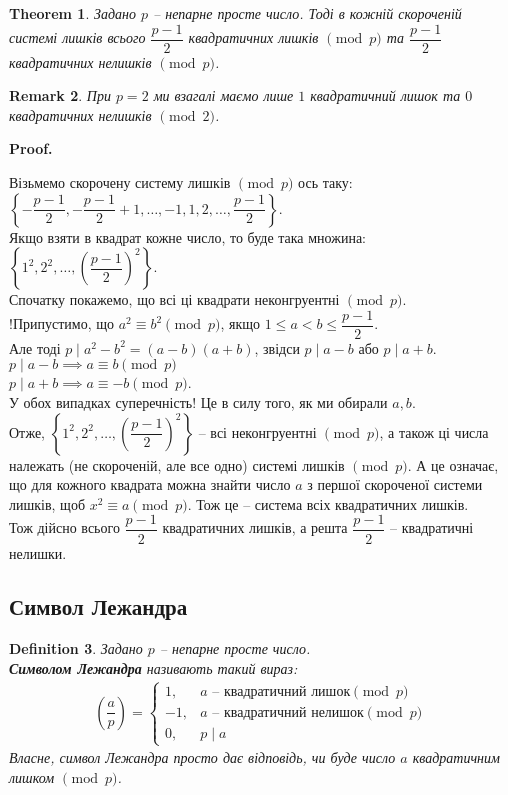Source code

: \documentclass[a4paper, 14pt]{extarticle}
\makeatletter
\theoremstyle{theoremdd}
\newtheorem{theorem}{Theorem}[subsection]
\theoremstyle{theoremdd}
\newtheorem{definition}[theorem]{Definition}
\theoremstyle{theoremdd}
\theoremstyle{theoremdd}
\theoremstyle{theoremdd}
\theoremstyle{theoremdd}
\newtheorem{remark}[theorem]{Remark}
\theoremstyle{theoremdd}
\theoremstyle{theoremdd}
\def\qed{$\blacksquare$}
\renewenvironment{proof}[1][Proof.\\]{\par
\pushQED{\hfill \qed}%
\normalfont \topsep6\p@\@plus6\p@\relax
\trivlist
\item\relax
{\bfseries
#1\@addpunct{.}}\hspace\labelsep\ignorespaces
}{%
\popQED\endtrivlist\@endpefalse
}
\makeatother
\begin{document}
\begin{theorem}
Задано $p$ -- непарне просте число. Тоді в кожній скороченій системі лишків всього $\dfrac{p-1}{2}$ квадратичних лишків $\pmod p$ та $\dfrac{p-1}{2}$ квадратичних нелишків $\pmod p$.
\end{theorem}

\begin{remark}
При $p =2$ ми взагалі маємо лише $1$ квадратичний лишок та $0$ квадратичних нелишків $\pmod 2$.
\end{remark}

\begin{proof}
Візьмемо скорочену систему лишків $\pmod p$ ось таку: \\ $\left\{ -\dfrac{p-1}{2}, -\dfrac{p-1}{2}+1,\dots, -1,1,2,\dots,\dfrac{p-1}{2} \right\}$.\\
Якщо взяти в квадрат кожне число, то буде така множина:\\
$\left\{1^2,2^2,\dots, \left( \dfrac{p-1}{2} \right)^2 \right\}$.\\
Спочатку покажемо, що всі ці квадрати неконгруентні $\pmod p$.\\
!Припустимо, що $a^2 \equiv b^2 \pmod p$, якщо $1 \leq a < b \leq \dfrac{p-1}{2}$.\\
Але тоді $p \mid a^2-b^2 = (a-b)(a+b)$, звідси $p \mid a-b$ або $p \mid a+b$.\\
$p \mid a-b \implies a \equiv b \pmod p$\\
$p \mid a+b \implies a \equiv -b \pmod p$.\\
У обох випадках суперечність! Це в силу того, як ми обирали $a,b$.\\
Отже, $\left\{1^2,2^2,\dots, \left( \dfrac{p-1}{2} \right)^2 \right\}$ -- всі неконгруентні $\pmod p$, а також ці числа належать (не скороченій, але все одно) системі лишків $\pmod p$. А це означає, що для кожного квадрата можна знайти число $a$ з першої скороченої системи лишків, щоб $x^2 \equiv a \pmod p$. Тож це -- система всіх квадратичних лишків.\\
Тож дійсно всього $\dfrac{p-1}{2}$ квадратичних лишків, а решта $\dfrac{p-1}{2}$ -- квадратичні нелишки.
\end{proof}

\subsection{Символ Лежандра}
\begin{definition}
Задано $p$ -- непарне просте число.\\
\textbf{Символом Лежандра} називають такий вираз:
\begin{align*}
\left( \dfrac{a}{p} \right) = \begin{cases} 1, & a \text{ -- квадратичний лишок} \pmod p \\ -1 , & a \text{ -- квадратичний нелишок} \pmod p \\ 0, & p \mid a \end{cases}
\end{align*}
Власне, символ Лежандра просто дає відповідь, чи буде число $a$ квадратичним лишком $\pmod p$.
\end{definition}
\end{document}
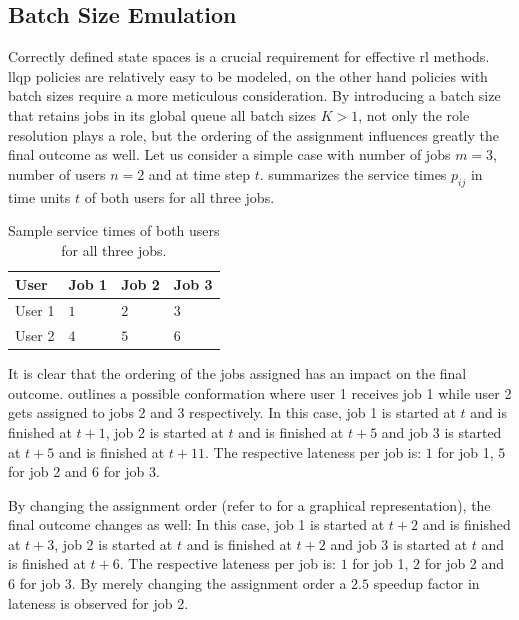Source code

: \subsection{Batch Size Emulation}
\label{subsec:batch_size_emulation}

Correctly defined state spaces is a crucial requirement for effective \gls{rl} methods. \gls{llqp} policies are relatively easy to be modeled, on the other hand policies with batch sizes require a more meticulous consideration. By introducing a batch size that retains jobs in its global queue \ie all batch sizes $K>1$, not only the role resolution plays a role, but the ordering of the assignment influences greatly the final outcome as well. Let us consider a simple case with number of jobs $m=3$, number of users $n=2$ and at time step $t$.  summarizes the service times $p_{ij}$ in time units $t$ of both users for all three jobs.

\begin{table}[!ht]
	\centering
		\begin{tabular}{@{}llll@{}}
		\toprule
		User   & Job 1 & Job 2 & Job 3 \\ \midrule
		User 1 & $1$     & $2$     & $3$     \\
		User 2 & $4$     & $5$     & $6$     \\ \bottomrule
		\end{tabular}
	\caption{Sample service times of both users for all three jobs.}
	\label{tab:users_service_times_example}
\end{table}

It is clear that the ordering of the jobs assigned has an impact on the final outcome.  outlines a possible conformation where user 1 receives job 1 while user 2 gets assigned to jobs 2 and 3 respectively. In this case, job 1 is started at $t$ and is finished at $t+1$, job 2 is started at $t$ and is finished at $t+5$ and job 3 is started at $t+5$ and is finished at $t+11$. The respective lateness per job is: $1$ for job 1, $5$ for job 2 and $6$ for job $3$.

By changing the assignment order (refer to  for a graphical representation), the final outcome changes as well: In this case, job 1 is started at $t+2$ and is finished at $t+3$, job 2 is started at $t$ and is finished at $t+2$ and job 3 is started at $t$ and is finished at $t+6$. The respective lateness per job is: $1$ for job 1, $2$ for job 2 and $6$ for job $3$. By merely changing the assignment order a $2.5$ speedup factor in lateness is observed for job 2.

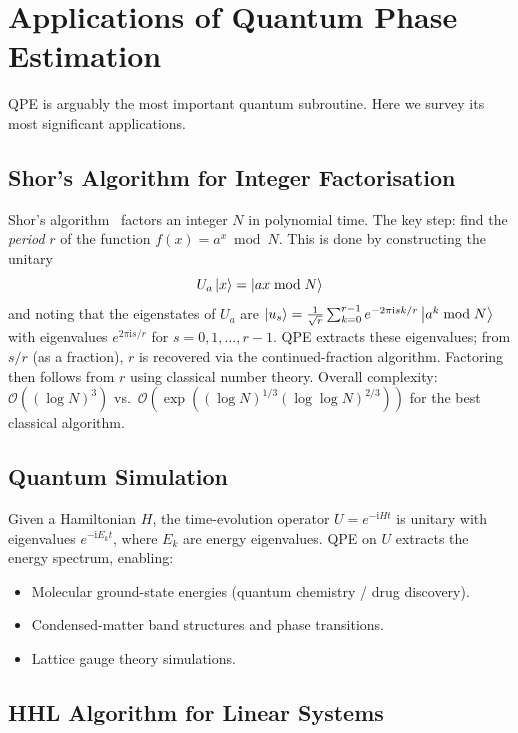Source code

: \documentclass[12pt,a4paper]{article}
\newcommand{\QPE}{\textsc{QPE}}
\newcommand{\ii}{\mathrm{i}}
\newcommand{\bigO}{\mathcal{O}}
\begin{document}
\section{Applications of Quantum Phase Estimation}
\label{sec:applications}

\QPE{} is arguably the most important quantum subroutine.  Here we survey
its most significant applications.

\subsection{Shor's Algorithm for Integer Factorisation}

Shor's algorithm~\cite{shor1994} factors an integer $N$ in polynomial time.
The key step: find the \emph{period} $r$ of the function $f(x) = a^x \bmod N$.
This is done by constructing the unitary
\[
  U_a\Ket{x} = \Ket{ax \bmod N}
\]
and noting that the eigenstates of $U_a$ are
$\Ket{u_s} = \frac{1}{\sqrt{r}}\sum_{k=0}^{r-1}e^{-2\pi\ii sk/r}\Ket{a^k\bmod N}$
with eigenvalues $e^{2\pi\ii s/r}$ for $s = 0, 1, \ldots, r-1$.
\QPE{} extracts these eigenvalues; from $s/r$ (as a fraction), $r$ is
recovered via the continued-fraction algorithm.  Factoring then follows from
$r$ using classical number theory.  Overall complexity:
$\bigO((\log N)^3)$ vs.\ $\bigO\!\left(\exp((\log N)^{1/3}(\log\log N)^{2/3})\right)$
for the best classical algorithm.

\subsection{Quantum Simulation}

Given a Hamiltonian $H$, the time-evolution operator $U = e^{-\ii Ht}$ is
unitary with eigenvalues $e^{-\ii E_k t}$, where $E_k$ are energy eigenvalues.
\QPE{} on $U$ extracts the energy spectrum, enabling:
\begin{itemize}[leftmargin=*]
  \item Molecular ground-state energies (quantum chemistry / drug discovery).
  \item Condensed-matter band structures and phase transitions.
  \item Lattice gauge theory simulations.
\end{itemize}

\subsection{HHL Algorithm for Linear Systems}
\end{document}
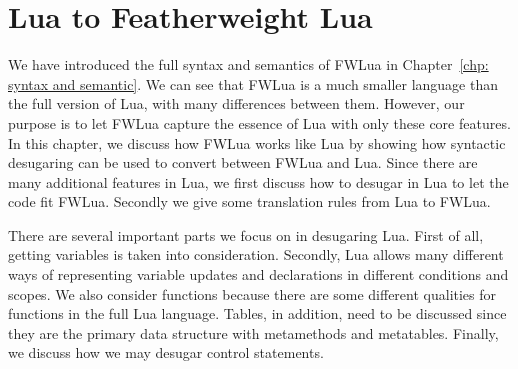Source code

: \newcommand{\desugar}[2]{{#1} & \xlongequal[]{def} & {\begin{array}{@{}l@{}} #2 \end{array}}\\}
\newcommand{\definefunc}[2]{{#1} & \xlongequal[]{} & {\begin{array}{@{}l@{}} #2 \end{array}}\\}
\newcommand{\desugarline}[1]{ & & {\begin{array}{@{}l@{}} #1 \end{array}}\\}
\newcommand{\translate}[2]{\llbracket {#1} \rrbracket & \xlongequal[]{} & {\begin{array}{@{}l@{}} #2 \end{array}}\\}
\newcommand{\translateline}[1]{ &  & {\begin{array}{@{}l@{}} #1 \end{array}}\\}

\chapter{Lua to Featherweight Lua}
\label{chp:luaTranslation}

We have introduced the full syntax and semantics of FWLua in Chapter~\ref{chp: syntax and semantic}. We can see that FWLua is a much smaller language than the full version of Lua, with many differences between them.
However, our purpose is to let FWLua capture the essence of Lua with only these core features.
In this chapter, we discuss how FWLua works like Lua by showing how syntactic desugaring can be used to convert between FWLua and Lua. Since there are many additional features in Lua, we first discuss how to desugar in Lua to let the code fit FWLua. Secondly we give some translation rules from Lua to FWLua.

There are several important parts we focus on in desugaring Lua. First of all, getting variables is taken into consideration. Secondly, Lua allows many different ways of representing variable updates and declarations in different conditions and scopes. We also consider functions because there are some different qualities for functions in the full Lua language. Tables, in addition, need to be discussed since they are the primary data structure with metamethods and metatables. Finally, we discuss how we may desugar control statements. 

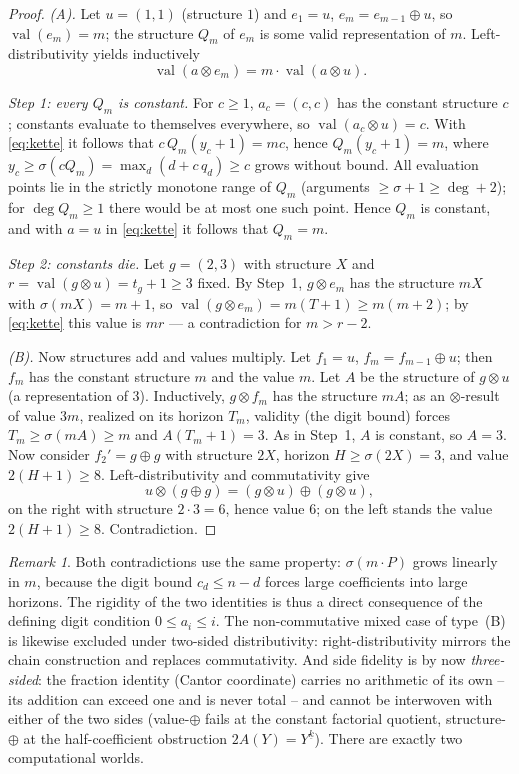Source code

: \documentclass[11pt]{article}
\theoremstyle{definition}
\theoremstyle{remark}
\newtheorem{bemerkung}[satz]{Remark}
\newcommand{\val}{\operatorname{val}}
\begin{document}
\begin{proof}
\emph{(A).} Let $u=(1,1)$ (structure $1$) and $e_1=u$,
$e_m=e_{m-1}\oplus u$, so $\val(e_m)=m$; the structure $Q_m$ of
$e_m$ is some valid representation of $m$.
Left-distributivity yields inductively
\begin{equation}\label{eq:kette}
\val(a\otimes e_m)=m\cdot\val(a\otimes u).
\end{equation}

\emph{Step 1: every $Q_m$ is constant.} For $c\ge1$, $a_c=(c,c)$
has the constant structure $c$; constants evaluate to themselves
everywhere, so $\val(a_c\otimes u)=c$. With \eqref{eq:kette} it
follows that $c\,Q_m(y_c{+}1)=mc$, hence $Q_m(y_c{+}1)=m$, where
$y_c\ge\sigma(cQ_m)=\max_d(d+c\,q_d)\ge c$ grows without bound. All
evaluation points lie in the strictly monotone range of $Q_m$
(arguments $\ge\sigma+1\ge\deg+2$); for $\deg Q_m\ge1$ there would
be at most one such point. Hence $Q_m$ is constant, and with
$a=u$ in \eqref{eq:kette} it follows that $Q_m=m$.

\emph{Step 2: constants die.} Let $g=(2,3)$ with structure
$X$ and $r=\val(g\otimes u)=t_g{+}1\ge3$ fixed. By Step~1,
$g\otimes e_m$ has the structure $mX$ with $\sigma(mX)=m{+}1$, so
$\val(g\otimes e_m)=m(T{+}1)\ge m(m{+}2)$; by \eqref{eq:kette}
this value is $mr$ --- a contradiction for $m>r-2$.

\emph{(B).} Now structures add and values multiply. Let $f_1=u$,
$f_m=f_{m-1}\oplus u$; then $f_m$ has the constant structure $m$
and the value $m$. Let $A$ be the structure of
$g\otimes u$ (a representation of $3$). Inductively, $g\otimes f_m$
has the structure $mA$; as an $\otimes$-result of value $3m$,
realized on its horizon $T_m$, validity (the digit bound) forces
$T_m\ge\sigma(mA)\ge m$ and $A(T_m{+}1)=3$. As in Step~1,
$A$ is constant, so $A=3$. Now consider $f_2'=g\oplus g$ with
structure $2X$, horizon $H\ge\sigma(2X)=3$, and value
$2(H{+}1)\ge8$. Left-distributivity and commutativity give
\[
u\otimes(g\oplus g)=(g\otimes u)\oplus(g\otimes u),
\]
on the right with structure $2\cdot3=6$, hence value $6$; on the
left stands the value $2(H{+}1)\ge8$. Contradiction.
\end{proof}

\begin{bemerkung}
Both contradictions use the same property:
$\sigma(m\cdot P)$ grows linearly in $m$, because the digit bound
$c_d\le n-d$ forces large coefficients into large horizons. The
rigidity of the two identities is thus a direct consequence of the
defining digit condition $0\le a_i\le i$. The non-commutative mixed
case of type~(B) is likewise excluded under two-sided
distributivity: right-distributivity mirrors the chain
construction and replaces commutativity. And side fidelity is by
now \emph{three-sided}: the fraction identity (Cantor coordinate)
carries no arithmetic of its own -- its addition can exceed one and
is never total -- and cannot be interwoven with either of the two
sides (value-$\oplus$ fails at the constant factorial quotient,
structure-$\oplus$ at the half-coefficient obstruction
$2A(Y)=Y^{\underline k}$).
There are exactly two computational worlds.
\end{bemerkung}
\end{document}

PROBLEM DETAILS. Each line in the listing above either holds the string "eqref" or does not; state how many do, giving the number only.

YOUR RESPONSE. 3